THE SPREAD OF THE NOVEL CORONAVIRUS IN CANADA IS SLOWING DOWN, BUT HEALTH OFFICIALS SAY IT COULD RETURN WITH A VENGEANCE IF CONTACT TRACING AND TESTING MEASURES AREN’T STEPPED UP.
OTTAWA • The spread of the COVID-19 pandemic in Canada is slowing down, but health officials warned it could come back with a vengeance this fall if contact tracing and testing aren’t stepped up.
The country is expected to have between 98,000 and 107,000 confirmed cases of the virus and between 7,700 and 9,400 deaths by the middle of June, according to modelling data released by the government on Thursday.
To date, about 93,000 cases and 7,495 deaths have been reported in the country. And about 94 per cent of the deaths have occurred in those aged 60 or over, according to the data. That age group also makes up more than 70 per cent of the hospital admissions for the virus.
Prime Minister Justin Trudeau said the situation remained serious.
“The pandemic is still threatening the health and safety of Canadians,” he said. “While we start loosening some restrictions, we also have to strengthen other measures like testing and contact tracing.”

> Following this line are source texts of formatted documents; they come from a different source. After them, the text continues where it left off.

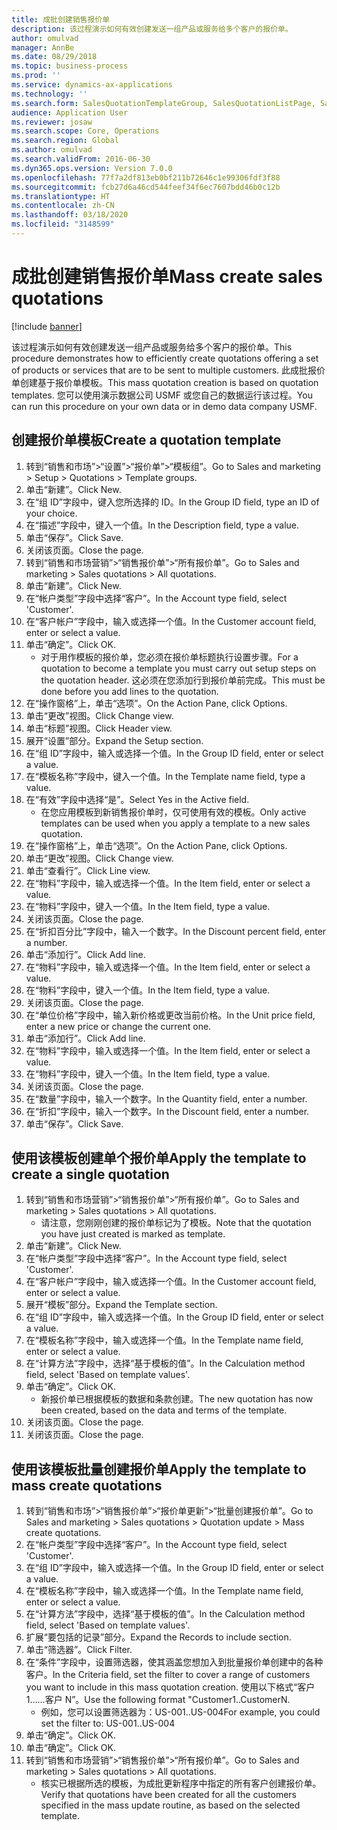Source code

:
 ```yaml
---
title: 成批创建销售报价单
description: 该过程演示如何有效创建发送一组产品或服务给多个客户的报价单。
author: omulvad
manager: AnnBe
ms.date: 08/29/2018
ms.topic: business-process
ms.prod: ''
ms.service: dynamics-ax-applications
ms.technology: ''
ms.search.form: SalesQuotationTemplateGroup, SalesQuotationListPage, SalesCreateQuotation, SalesQuotationTable, SysQueryForm
audience: Application User
ms.reviewer: josaw
ms.search.scope: Core, Operations
ms.search.region: Global
ms.author: omulvad
ms.search.validFrom: 2016-06-30
ms.dyn365.ops.version: Version 7.0.0
ms.openlocfilehash: 77f7a2df813eb0bf211b72646c1e99306fdf3f88
ms.sourcegitcommit: fcb27d6a46cd544feef34f6ec7607bdd46b0c12b
ms.translationtype: HT
ms.contentlocale: zh-CN
ms.lasthandoff: 03/18/2020
ms.locfileid: "3148599"
---
```

# <a name="mass-create-sales-quotations"></a><span data-ttu-id="87d5b-103">成批创建销售报价单</span><span class="sxs-lookup"><span data-stu-id="87d5b-103">Mass create sales quotations</span></span>

[!include [banner](../../includes/banner.md)]

<span data-ttu-id="87d5b-104">该过程演示如何有效创建发送一组产品或服务给多个客户的报价单。</span><span class="sxs-lookup"><span data-stu-id="87d5b-104">This procedure demonstrates how to efficiently create quotations offering a set of products or services that are to be sent to multiple customers.</span></span> <span data-ttu-id="87d5b-105">此成批报价单创建基于报价单模板。</span><span class="sxs-lookup"><span data-stu-id="87d5b-105">This mass quotation creation is based on quotation templates.</span></span> <span data-ttu-id="87d5b-106">您可以使用演示数据公司 USMF 或您自己的数据运行该过程。</span><span class="sxs-lookup"><span data-stu-id="87d5b-106">You can run this procedure on your own data or in demo data company USMF.</span></span>


## <a name="create-a-quotation-template"></a><span data-ttu-id="87d5b-107">创建报价单模板</span><span class="sxs-lookup"><span data-stu-id="87d5b-107">Create a quotation template</span></span>
1. <span data-ttu-id="87d5b-108">转到“销售和市场”>“设置”>“报价单”>“模板组”。</span><span class="sxs-lookup"><span data-stu-id="87d5b-108">Go to Sales and marketing > Setup > Quotations > Template groups.</span></span>
2. <span data-ttu-id="87d5b-109">单击“新建”。</span><span class="sxs-lookup"><span data-stu-id="87d5b-109">Click New.</span></span>
3. <span data-ttu-id="87d5b-110">在“组 ID”字段中，键入您所选择的 ID。</span><span class="sxs-lookup"><span data-stu-id="87d5b-110">In the Group ID field, type an ID of your choice.</span></span>
4. <span data-ttu-id="87d5b-111">在“描述”字段中，键入一个值。</span><span class="sxs-lookup"><span data-stu-id="87d5b-111">In the Description field, type a value.</span></span>
5. <span data-ttu-id="87d5b-112">单击“保存”。</span><span class="sxs-lookup"><span data-stu-id="87d5b-112">Click Save.</span></span>
6. <span data-ttu-id="87d5b-113">关闭该页面。</span><span class="sxs-lookup"><span data-stu-id="87d5b-113">Close the page.</span></span>
7. <span data-ttu-id="87d5b-114">转到“销售和市场营销”>“销售报价单”>“所有报价单”。</span><span class="sxs-lookup"><span data-stu-id="87d5b-114">Go to Sales and marketing > Sales quotations > All quotations.</span></span>
8. <span data-ttu-id="87d5b-115">单击“新建”。</span><span class="sxs-lookup"><span data-stu-id="87d5b-115">Click New.</span></span>
9. <span data-ttu-id="87d5b-116">在“帐户类型”字段中选择“客户”。</span><span class="sxs-lookup"><span data-stu-id="87d5b-116">In the Account type field, select 'Customer'.</span></span>
10. <span data-ttu-id="87d5b-117">在“客户帐户”字段中，输入或选择一个值。</span><span class="sxs-lookup"><span data-stu-id="87d5b-117">In the Customer account field, enter or select a value.</span></span>
11. <span data-ttu-id="87d5b-118">单击“确定”。</span><span class="sxs-lookup"><span data-stu-id="87d5b-118">Click OK.</span></span>
    * <span data-ttu-id="87d5b-119">对于用作模板的报价单，您必须在报价单标题执行设置步骤。</span><span class="sxs-lookup"><span data-stu-id="87d5b-119">For a quotation to become a template you must carry out  setup steps on the quotation header.</span></span> <span data-ttu-id="87d5b-120">这必须在您添加行到报价单前完成。</span><span class="sxs-lookup"><span data-stu-id="87d5b-120">This must be done before you add lines to the quotation.</span></span>   
12. <span data-ttu-id="87d5b-121">在“操作窗格”上，单击“选项”。</span><span class="sxs-lookup"><span data-stu-id="87d5b-121">On the Action Pane, click Options.</span></span>
13. <span data-ttu-id="87d5b-122">单击“更改”视图。</span><span class="sxs-lookup"><span data-stu-id="87d5b-122">Click Change view.</span></span>
14. <span data-ttu-id="87d5b-123">单击“标题”视图。</span><span class="sxs-lookup"><span data-stu-id="87d5b-123">Click Header view.</span></span>
15. <span data-ttu-id="87d5b-124">展开“设置”部分。</span><span class="sxs-lookup"><span data-stu-id="87d5b-124">Expand the Setup section.</span></span>
16. <span data-ttu-id="87d5b-125">在“组 ID”字段中，输入或选择一个值。</span><span class="sxs-lookup"><span data-stu-id="87d5b-125">In the Group ID field, enter or select a value.</span></span>
17. <span data-ttu-id="87d5b-126">在“模板名称”字段中，键入一个值。</span><span class="sxs-lookup"><span data-stu-id="87d5b-126">In the Template name field, type a value.</span></span>
18. <span data-ttu-id="87d5b-127">在“有效”字段中选择“是”。</span><span class="sxs-lookup"><span data-stu-id="87d5b-127">Select Yes in the Active field.</span></span>
    * <span data-ttu-id="87d5b-128">在您应用模板到新销售报价单时，仅可使用有效的模板。</span><span class="sxs-lookup"><span data-stu-id="87d5b-128">Only active templates can be used when you apply a template to a new sales quotation.</span></span>  
19. <span data-ttu-id="87d5b-129">在“操作窗格”上，单击“选项”。</span><span class="sxs-lookup"><span data-stu-id="87d5b-129">On the Action Pane, click Options.</span></span>
20. <span data-ttu-id="87d5b-130">单击“更改”视图。</span><span class="sxs-lookup"><span data-stu-id="87d5b-130">Click Change view.</span></span>
21. <span data-ttu-id="87d5b-131">单击“查看行”。</span><span class="sxs-lookup"><span data-stu-id="87d5b-131">Click Line view.</span></span>
22. <span data-ttu-id="87d5b-132">在“物料”字段中，输入或选择一个值。</span><span class="sxs-lookup"><span data-stu-id="87d5b-132">In the Item field, enter or select a value.</span></span>
23. <span data-ttu-id="87d5b-133">在“物料”字段中，键入一个值。</span><span class="sxs-lookup"><span data-stu-id="87d5b-133">In the Item field, type a value.</span></span>
24. <span data-ttu-id="87d5b-134">关闭该页面。</span><span class="sxs-lookup"><span data-stu-id="87d5b-134">Close the page.</span></span>
25. <span data-ttu-id="87d5b-135">在“折扣百分比”字段中，输入一个数字。</span><span class="sxs-lookup"><span data-stu-id="87d5b-135">In the Discount percent field, enter a number.</span></span>
26. <span data-ttu-id="87d5b-136">单击“添加行”。</span><span class="sxs-lookup"><span data-stu-id="87d5b-136">Click Add line.</span></span>
27. <span data-ttu-id="87d5b-137">在“物料”字段中，输入或选择一个值。</span><span class="sxs-lookup"><span data-stu-id="87d5b-137">In the Item field, enter or select a value.</span></span>
28. <span data-ttu-id="87d5b-138">在“物料”字段中，键入一个值。</span><span class="sxs-lookup"><span data-stu-id="87d5b-138">In the Item field, type a value.</span></span>
29. <span data-ttu-id="87d5b-139">关闭该页面。</span><span class="sxs-lookup"><span data-stu-id="87d5b-139">Close the page.</span></span>
30. <span data-ttu-id="87d5b-140">在“单位价格”字段中，输入新价格或更改当前价格。</span><span class="sxs-lookup"><span data-stu-id="87d5b-140">In the Unit price field, enter a new price or change the current one.</span></span>
31. <span data-ttu-id="87d5b-141">单击“添加行”。</span><span class="sxs-lookup"><span data-stu-id="87d5b-141">Click Add line.</span></span>
32. <span data-ttu-id="87d5b-142">在“物料”字段中，输入或选择一个值。</span><span class="sxs-lookup"><span data-stu-id="87d5b-142">In the Item field, enter or select a value.</span></span>
33. <span data-ttu-id="87d5b-143">在“物料”字段中，键入一个值。</span><span class="sxs-lookup"><span data-stu-id="87d5b-143">In the Item field, type a value.</span></span>
34. <span data-ttu-id="87d5b-144">关闭该页面。</span><span class="sxs-lookup"><span data-stu-id="87d5b-144">Close the page.</span></span>
35. <span data-ttu-id="87d5b-145">在“数量”字段中，输入一个数字。</span><span class="sxs-lookup"><span data-stu-id="87d5b-145">In the Quantity field, enter a number.</span></span>
36. <span data-ttu-id="87d5b-146">在“折扣”字段中，输入一个数字。</span><span class="sxs-lookup"><span data-stu-id="87d5b-146">In the Discount field, enter a number.</span></span>
37. <span data-ttu-id="87d5b-147">单击“保存”。</span><span class="sxs-lookup"><span data-stu-id="87d5b-147">Click Save.</span></span>

## <a name="apply-the-template-to-create-a-single-quotation"></a><span data-ttu-id="87d5b-148">使用该模板创建单个报价单</span><span class="sxs-lookup"><span data-stu-id="87d5b-148">Apply the template to create a single quotation</span></span>
1. <span data-ttu-id="87d5b-149">转到“销售和市场营销”>“销售报价单”>“所有报价单”。</span><span class="sxs-lookup"><span data-stu-id="87d5b-149">Go to Sales and marketing > Sales quotations > All quotations.</span></span>
    * <span data-ttu-id="87d5b-150">请注意，您刚刚创建的报价单标记为了模板。</span><span class="sxs-lookup"><span data-stu-id="87d5b-150">Note that the quotation you have just created is marked as template.</span></span>  
2. <span data-ttu-id="87d5b-151">单击“新建”。</span><span class="sxs-lookup"><span data-stu-id="87d5b-151">Click New.</span></span>
3. <span data-ttu-id="87d5b-152">在“帐户类型”字段中选择“客户”。</span><span class="sxs-lookup"><span data-stu-id="87d5b-152">In the Account type field, select 'Customer'.</span></span>
4. <span data-ttu-id="87d5b-153">在“客户帐户”字段中，输入或选择一个值。</span><span class="sxs-lookup"><span data-stu-id="87d5b-153">In the Customer account field, enter or select a value.</span></span>
5. <span data-ttu-id="87d5b-154">展开“模板”部分。</span><span class="sxs-lookup"><span data-stu-id="87d5b-154">Expand the Template section.</span></span>
6. <span data-ttu-id="87d5b-155">在“组 ID”字段中，输入或选择一个值。</span><span class="sxs-lookup"><span data-stu-id="87d5b-155">In the Group ID field, enter or select a value.</span></span>
7. <span data-ttu-id="87d5b-156">在“模板名称”字段中，输入或选择一个值。</span><span class="sxs-lookup"><span data-stu-id="87d5b-156">In the Template name field, enter or select a value.</span></span>
8. <span data-ttu-id="87d5b-157">在“计算方法”字段中，选择“基于模板的值”。</span><span class="sxs-lookup"><span data-stu-id="87d5b-157">In the Calculation method field, select 'Based on template values'.</span></span>
9. <span data-ttu-id="87d5b-158">单击“确定”。</span><span class="sxs-lookup"><span data-stu-id="87d5b-158">Click OK.</span></span>
    * <span data-ttu-id="87d5b-159">新报价单已根据模板的数据和条款创建。</span><span class="sxs-lookup"><span data-stu-id="87d5b-159">The new quotation has now been created, based on the data and terms of the template.</span></span>  
10. <span data-ttu-id="87d5b-160">关闭该页面。</span><span class="sxs-lookup"><span data-stu-id="87d5b-160">Close the page.</span></span>
11. <span data-ttu-id="87d5b-161">关闭该页面。</span><span class="sxs-lookup"><span data-stu-id="87d5b-161">Close the page.</span></span>

## <a name="apply-the-template-to-mass-create-quotations"></a><span data-ttu-id="87d5b-162">使用该模板批量创建报价单</span><span class="sxs-lookup"><span data-stu-id="87d5b-162">Apply the template to mass create quotations</span></span>
1. <span data-ttu-id="87d5b-163">转到“销售和市场”>“销售报价单”>“报价单更新”>“批量创建报价单”。</span><span class="sxs-lookup"><span data-stu-id="87d5b-163">Go to Sales and marketing > Sales quotations > Quotation update > Mass create quotations.</span></span>
2. <span data-ttu-id="87d5b-164">在“帐户类型”字段中选择“客户”。</span><span class="sxs-lookup"><span data-stu-id="87d5b-164">In the Account type field, select 'Customer'.</span></span>
3. <span data-ttu-id="87d5b-165">在“组 ID”字段中，输入或选择一个值。</span><span class="sxs-lookup"><span data-stu-id="87d5b-165">In the Group ID field, enter or select a value.</span></span>
4. <span data-ttu-id="87d5b-166">在“模板名称”字段中，输入或选择一个值。</span><span class="sxs-lookup"><span data-stu-id="87d5b-166">In the Template name field, enter or select a value.</span></span>
5. <span data-ttu-id="87d5b-167">在“计算方法”字段中，选择“基于模板的值”。</span><span class="sxs-lookup"><span data-stu-id="87d5b-167">In the Calculation method field, select 'Based on template values'.</span></span>
6. <span data-ttu-id="87d5b-168">扩展“要包括的记录”部分。</span><span class="sxs-lookup"><span data-stu-id="87d5b-168">Expand the Records to include section.</span></span>
7. <span data-ttu-id="87d5b-169">单击“筛选器”。</span><span class="sxs-lookup"><span data-stu-id="87d5b-169">Click Filter.</span></span>
8. <span data-ttu-id="87d5b-170">在“条件”字段中，设置筛选器，使其涵盖您想加入到批量报价单创建中的各种客户。</span><span class="sxs-lookup"><span data-stu-id="87d5b-170">In the Criteria field, set the filter to cover a range of customers you want to include in this mass quotation creation.</span></span> <span data-ttu-id="87d5b-171">使用以下格式“客户 1……客户 N”。</span><span class="sxs-lookup"><span data-stu-id="87d5b-171">Use the following format "Customer1..CustomerN.</span></span>
    * <span data-ttu-id="87d5b-172">例如，您可以设置筛选器为：US-001..US-004</span><span class="sxs-lookup"><span data-stu-id="87d5b-172">For example, you could set the filter to: US-001..US-004</span></span>  
9. <span data-ttu-id="87d5b-173">单击“确定”。</span><span class="sxs-lookup"><span data-stu-id="87d5b-173">Click OK.</span></span>
10. <span data-ttu-id="87d5b-174">单击“确定”。</span><span class="sxs-lookup"><span data-stu-id="87d5b-174">Click OK.</span></span>
11. <span data-ttu-id="87d5b-175">转到“销售和市场营销”>“销售报价单”>“所有报价单”。</span><span class="sxs-lookup"><span data-stu-id="87d5b-175">Go to Sales and marketing > Sales quotations > All quotations.</span></span>
    * <span data-ttu-id="87d5b-176">核实已根据所选的模板，为成批更新程序中指定的所有客户创建报价单。</span><span class="sxs-lookup"><span data-stu-id="87d5b-176">Verify that quotations have been created for all the customers specified in the mass update routine, as based on the selected template.</span></span>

Trudeau said people need to keep a two-metre distance from each other, wear a mask when that’s not possible, and wash their hands frequently.
The numbers show more than 90 per cent of the new cases in the last two weeks have been in Ontario and Quebec.
The government didn’t include long-term projections for the virus as it did in previous models, which in April predicted between 11,000 and 22,000 deaths over the course of the pandemic.
Dr. Theresa Tam, Canada’s chief public health officer, said experts need to better understand how far the virus may have spread in the community, among people who may not have been tested.
“We know the lab confirmed cases are probably just the tip of the iceberg.”
The data of confirmed cases shows the virus appears to have peaked in Canada in early April and new infections have generally been on the wane since then. However, if adequate measures aren’t in place, the government is predicting the virus could infect more than three times as many people in October as it did during the April peak.
“These models all tell us that if we relax too much, or too soon, the epidemic will most likely rebound, with explosive growth as a distinct possibility,” said Tam.
The modelling information also showed the reproductive value, the measure of the virus’s spread, has been below one, suggesting the spread of the virus could gradually die out.
“We will need to keep it consistently below one for more than three weeks,” she said. “Without a vaccine or treatment, public health measures remain essential to control the epidemic.”